For many people, just a weekend spent with siblings can be stressful.
But even after nearly two decades of building companies together, Masha Liberman and her three siblings are still going strong.
"We don't just work together because we're siblings," the cofounder and chief business officer of the startup Product Science told Insider. "But we've been through a lot and have developed a certain way of working together."
Though all four siblings have worked together on previous projects, Masha, Daniil, and David Liberman's latest venture, the mobile app performance management startup Product Science, just landed $17 million in Series A funding from Coatue, K5 Global, and Peter Fenton from Benchmark.
Product Science aims to help developers improve the performance of mobile apps. Using artificial intelligence, the startup's tech simplifies the different ways of how users are interacting with an app into a clear sequence of functions and then identifies any issues or inefficiencies in that sequence that may be slowing down app performance.
The siblings came up with the idea behind the company after all three worked at Snap, improving the app's performance on mobile devices. Although app delays aren't noticeable to most users, there's a long tail of consumers on older devices whose experiences can be significantly hindered by poor app performance, Liberman said.

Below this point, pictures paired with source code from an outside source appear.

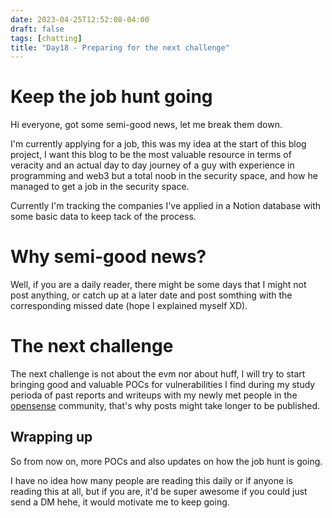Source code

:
 ```yaml
---
date: 2023-04-25T12:52:08-04:00
draft: false
tags: [chatting]
title: "Day18 - Preparing for the next challenge"
---
```


# Keep the job hunt going

Hi everyone, got some semi-good news, let me break them down.

I'm currently applying for a job, this was my idea at the start of this blog project, I want this blog to be the most valuable resource in terms of veracity and an actual day to day journey of a guy with experience in programming and web3 but a total noob in the security space, and how he managed to get a job in the security space.

Currently I'm tracking the companies I've applied in a Notion database with some basic data to keep tack of the process.

# Why semi-good news?

Well, if you are a daily reader, there might be some days that I might not post anything, or catch up at a later date and post somthing with the corresponding missed date (hope I explained myself XD).

# The next challenge

The next challenge is not about the evm nor about huff, I will try to start bringing good and valuable POCs for vulnerabilities I find during my study perioda of past reports and writeups with my newly met people in the [opensense](https://twitter.com/opensensepw) community, that's why posts might take longer to be published.

## Wrapping up

So from now on, more POCs and also updates on how the job hunt is going.

I have no idea how many people are reading this daily or if anyone is reading this at all, but if you are, it'd be super awesome if you could just send a DM hehe, it would motivate me to keep going.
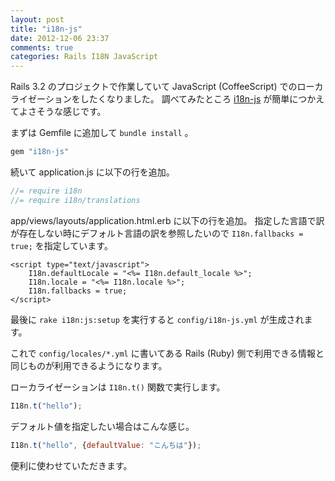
 ```yaml
---
layout: post
title: "i18n-js"
date: 2012-12-06 23:37
comments: true
categories: Rails I18N JavaScript
---
```


Rails 3.2 のプロジェクトで作業していて JavaScript (CoffeeScript) でのローカライゼーションをしたくなりました。
調べてみたところ [i18n-js](https://github.com/fnando/i18n-js) が簡単につかえてよさそうな感じです。

まずは Gemfile に追加して `bundle install` 。

``` ruby Gemfile
gem "i18n-js"
```

続いて application.js に以下の行を追加。

``` javascript app/assets/javascripts/application.js
//= require i18n
//= require i18n/translations
```

app/views/layouts/application.html.erb に以下の行を追加。
指定した言語で訳が存在しない時にデフォルト言語の訳を参照したいので `I18n.fallbacks = true;` を指定しています。

``` erb app/views/layouts/application.html.erb
<script type="text/javascript">
    I18n.defaultLocale = "<%= I18n.default_locale %>";
    I18n.locale = "<%= I18n.locale %>";
    I18n.fallbacks = true;
</script>
```

最後に `rake i18n:js:setup` を実行すると `config/i18n-js.yml` が生成されます。

これで `config/locales/*.yml` に書いてある Rails (Ruby) 側で利用できる情報と同じものが利用できるようになります。

ローカライゼーションは `I18n.t()` 関数で実行します。

``` javascript
I18n.t("hello");
```

デフォルト値を指定したい場合はこんな感じ。

``` javascript
I18n.t("hello", {defaultValue: "こんちは"});
```

便利に使わせていただきます。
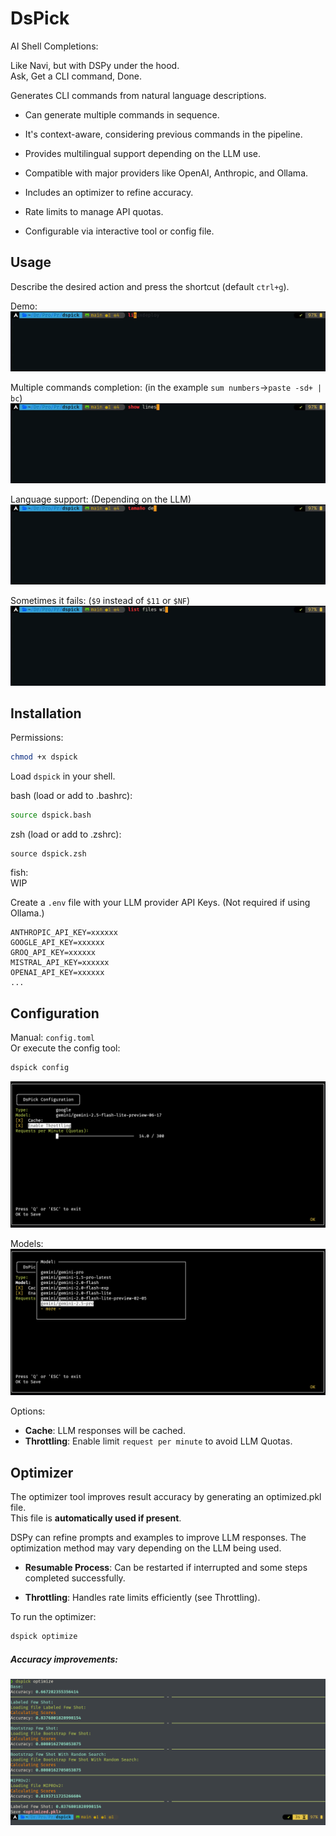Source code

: # DsPick

AI Shell Completions:

Like Navi, but with DSPy under the hood.\
Ask, Get a CLI command, Done.

Generates CLI commands from natural language descriptions.

- Can generate multiple commands in sequence.

- It's context-aware, considering previous commands in the pipeline.

- Provides multilingual support depending on the LLM use.

- Compatible with major providers like OpenAI, Anthropic, and Ollama.

- Includes an optimizer to refine accuracy.

- Rate limits to manage API quotas.

- Configurable via interactive tool or config file.


## Usage

Describe the desired action and press the shortcut (default `ctrl+g`).

Demo:
![demo](screens/demo.apng)

Multiple commands completion:
(in the example `sum numbers`→`paste -sd+ | bc`)
![multiple](screens/multiple.apng)

Language support:
(Depending on the LLM)
![language](screens/language.apng)

Sometimes it fails:
(`$9` instead of `$11` or `$NF`)
![fail](screens/not_perfect.apng)

## Installation

Permissions:
```bash
chmod +x dspick
```

Load `dspick` in your shell.

bash (load or add to .bashrc):
```bash
source dspick.bash
```

zsh (load or add to .zshrc):
```shell
source dspick.zsh
```

fish:\
WIP


Create a `.env` file with your LLM provider API Keys.
(Not required if using Ollama.)

```
ANTHROPIC_API_KEY=xxxxxx
GOOGLE_API_KEY=xxxxxx
GROQ_API_KEY=xxxxxx
MISTRAL_API_KEY=xxxxxx
OPENAI_API_KEY=xxxxxx
...
```

## Configuration

Manual: `config.toml`\
Or execute the config tool:

```bash
dspick config
```
![config](screens/config.png)

Models:
![models](screens/models.png)

Options:

- **Cache**: LLM responses will be cached.
- **Throttling**: Enable limit `request per minute` to avoid LLM Quotas.

## Optimizer

The optimizer tool improves result accuracy by generating an optimized.pkl file.\
This file is **automatically used if present**.

DSPy can refine prompts and examples to improve LLM responses. The optimization method may vary depending on the LLM being used.

- **Resumable Process**:  Can be restarted if interrupted and some steps completed successfully.

- **Throttling**: Handles rate limits efficiently (see Throttling).


To run the optimizer:
```bash
dspick optimize
```


##### Accuracy improvements:
![models](screens/optimizer.png)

The Libermans took a unique approach to startup-building. The four created a holding company, the Libermans Company, in 2021, and promised investors a share of all projects or companies they launch until 2051. In doing so, they're able to easily "finance their risky projects and moonshots" and be "more strategic around the risks of not raising funds, which is important in this current market environment," Liberman told Insider.
Initially, Product Science was a 100% subsidiary of the Libermans Company and leveraged $1 million of funding from its parent company to get started, but with the latest round, the startup added outside investors who are not also invested in the holding company, Liberman said.
With the additional funds, the founders plan to work towards their long-term vision of building artificial intelligence that can not only identify issues within mobile apps, but also fix them. Liberman added that Product Science will also increase its headcount from around 40 people to 80 to 100 within the year and release a self-service version of its product this summer, expanding access to its solutions beyond its current enterprise customers.